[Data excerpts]
▼
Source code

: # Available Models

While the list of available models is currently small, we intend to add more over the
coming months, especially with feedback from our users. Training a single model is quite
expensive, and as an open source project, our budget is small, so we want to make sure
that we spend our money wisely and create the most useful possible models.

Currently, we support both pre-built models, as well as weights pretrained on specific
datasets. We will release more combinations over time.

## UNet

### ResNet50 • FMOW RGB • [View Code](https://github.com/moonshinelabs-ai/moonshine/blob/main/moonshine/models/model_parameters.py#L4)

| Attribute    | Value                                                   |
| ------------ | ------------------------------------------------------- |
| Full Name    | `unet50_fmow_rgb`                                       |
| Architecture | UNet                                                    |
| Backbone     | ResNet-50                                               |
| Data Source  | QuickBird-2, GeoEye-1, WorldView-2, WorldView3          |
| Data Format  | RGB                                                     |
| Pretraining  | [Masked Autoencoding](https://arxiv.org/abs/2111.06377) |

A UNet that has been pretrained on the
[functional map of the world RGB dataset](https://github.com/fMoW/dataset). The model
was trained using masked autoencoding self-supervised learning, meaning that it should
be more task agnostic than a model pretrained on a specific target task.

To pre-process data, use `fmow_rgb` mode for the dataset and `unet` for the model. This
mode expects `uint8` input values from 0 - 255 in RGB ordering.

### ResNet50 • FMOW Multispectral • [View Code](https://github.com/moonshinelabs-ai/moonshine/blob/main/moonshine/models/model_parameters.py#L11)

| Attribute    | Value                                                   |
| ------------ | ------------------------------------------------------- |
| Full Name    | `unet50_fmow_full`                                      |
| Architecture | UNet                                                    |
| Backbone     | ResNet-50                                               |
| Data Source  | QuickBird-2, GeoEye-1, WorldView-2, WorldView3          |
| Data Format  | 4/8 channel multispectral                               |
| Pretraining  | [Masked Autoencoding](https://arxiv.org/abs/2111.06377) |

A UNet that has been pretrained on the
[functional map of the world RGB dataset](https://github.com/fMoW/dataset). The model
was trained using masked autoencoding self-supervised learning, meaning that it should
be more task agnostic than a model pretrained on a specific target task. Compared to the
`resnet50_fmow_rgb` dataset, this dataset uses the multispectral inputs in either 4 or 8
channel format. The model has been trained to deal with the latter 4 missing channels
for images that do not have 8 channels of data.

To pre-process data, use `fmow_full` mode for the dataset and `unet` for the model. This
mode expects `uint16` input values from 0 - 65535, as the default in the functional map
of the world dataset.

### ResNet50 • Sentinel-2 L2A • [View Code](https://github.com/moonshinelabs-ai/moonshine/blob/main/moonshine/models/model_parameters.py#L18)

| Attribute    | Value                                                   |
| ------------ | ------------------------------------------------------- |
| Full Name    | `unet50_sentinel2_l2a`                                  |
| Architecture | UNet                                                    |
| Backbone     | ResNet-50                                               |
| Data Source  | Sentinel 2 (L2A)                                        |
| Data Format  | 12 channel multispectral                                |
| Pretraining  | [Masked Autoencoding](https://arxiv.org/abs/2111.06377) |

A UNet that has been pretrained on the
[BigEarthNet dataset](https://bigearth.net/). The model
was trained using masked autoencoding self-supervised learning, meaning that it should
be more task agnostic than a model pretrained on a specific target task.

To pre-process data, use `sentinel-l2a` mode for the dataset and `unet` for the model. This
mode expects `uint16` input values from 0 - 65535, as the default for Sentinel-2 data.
▲
EXERCISE BRIEF —
Type the records out again. Match them exactly.

ANSWER TO THE PROBLEM —
Source code

: # Available Models

While the list of available models is currently small, we intend to add more over the
coming months, especially with feedback from our users. Training a single model is quite
expensive, and as an open source project, our budget is small, so we want to make sure
that we spend our money wisely and create the most useful possible models.

Currently, we support both pre-built models, as well as weights pretrained on specific
datasets. We will release more combinations over time.

## UNet

### ResNet50 • FMOW RGB • [View Code](https://github.com/moonshinelabs-ai/moonshine/blob/main/moonshine/models/model_parameters.py#L4)

| Attribute    | Value                                                   |
| ------------ | ------------------------------------------------------- |
| Full Name    | `unet50_fmow_rgb`                                       |
| Architecture | UNet                                                    |
| Backbone     | ResNet-50                                               |
| Data Source  | QuickBird-2, GeoEye-1, WorldView-2, WorldView3          |
| Data Format  | RGB                                                     |
| Pretraining  | [Masked Autoencoding](https://arxiv.org/abs/2111.06377) |

A UNet that has been pretrained on the
[functional map of the world RGB dataset](https://github.com/fMoW/dataset). The model
was trained using masked autoencoding self-supervised learning, meaning that it should
be more task agnostic than a model pretrained on a specific target task.

To pre-process data, use `fmow_rgb` mode for the dataset and `unet` for the model. This
mode expects `uint8` input values from 0 - 255 in RGB ordering.

### ResNet50 • FMOW Multispectral • [View Code](https://github.com/moonshinelabs-ai/moonshine/blob/main/moonshine/models/model_parameters.py#L11)

| Attribute    | Value                                                   |
| ------------ | ------------------------------------------------------- |
| Full Name    | `unet50_fmow_full`                                      |
| Architecture | UNet                                                    |
| Backbone     | ResNet-50                                               |
| Data Source  | QuickBird-2, GeoEye-1, WorldView-2, WorldView3          |
| Data Format  | 4/8 channel multispectral                               |
| Pretraining  | [Masked Autoencoding](https://arxiv.org/abs/2111.06377) |

A UNet that has been pretrained on the
[functional map of the world RGB dataset](https://github.com/fMoW/dataset). The model
was trained using masked autoencoding self-supervised learning, meaning that it should
be more task agnostic than a model pretrained on a specific target task. Compared to the
`resnet50_fmow_rgb` dataset, this dataset uses the multispectral inputs in either 4 or 8
channel format. The model has been trained to deal with the latter 4 missing channels
for images that do not have 8 channels of data.

To pre-process data, use `fmow_full` mode for the dataset and `unet` for the model. This
mode expects `uint16` input values from 0 - 65535, as the default in the functional map
of the world dataset.

### ResNet50 • Sentinel-2 L2A • [View Code](https://github.com/moonshinelabs-ai/moonshine/blob/main/moonshine/models/model_parameters.py#L18)

| Attribute    | Value                                                   |
| ------------ | ------------------------------------------------------- |
| Full Name    | `unet50_sentinel2_l2a`                                  |
| Architecture | UNet                                                    |
| Backbone     | ResNet-50                                               |
| Data Source  | Sentinel 2 (L2A)                                        |
| Data Format  | 12 channel multispectral                                |
| Pretraining  | [Masked Autoencoding](https://arxiv.org/abs/2111.06377) |

A UNet that has been pretrained on the
[BigEarthNet dataset](https://bigearth.net/). The model
was trained using masked autoencoding self-supervised learning, meaning that it should
be more task agnostic than a model pretrained on a specific target task.

To pre-process data, use `sentinel-l2a` mode for the dataset and `unet` for the model. This
mode expects `uint16` input values from 0 - 65535, as the default for Sentinel-2 data.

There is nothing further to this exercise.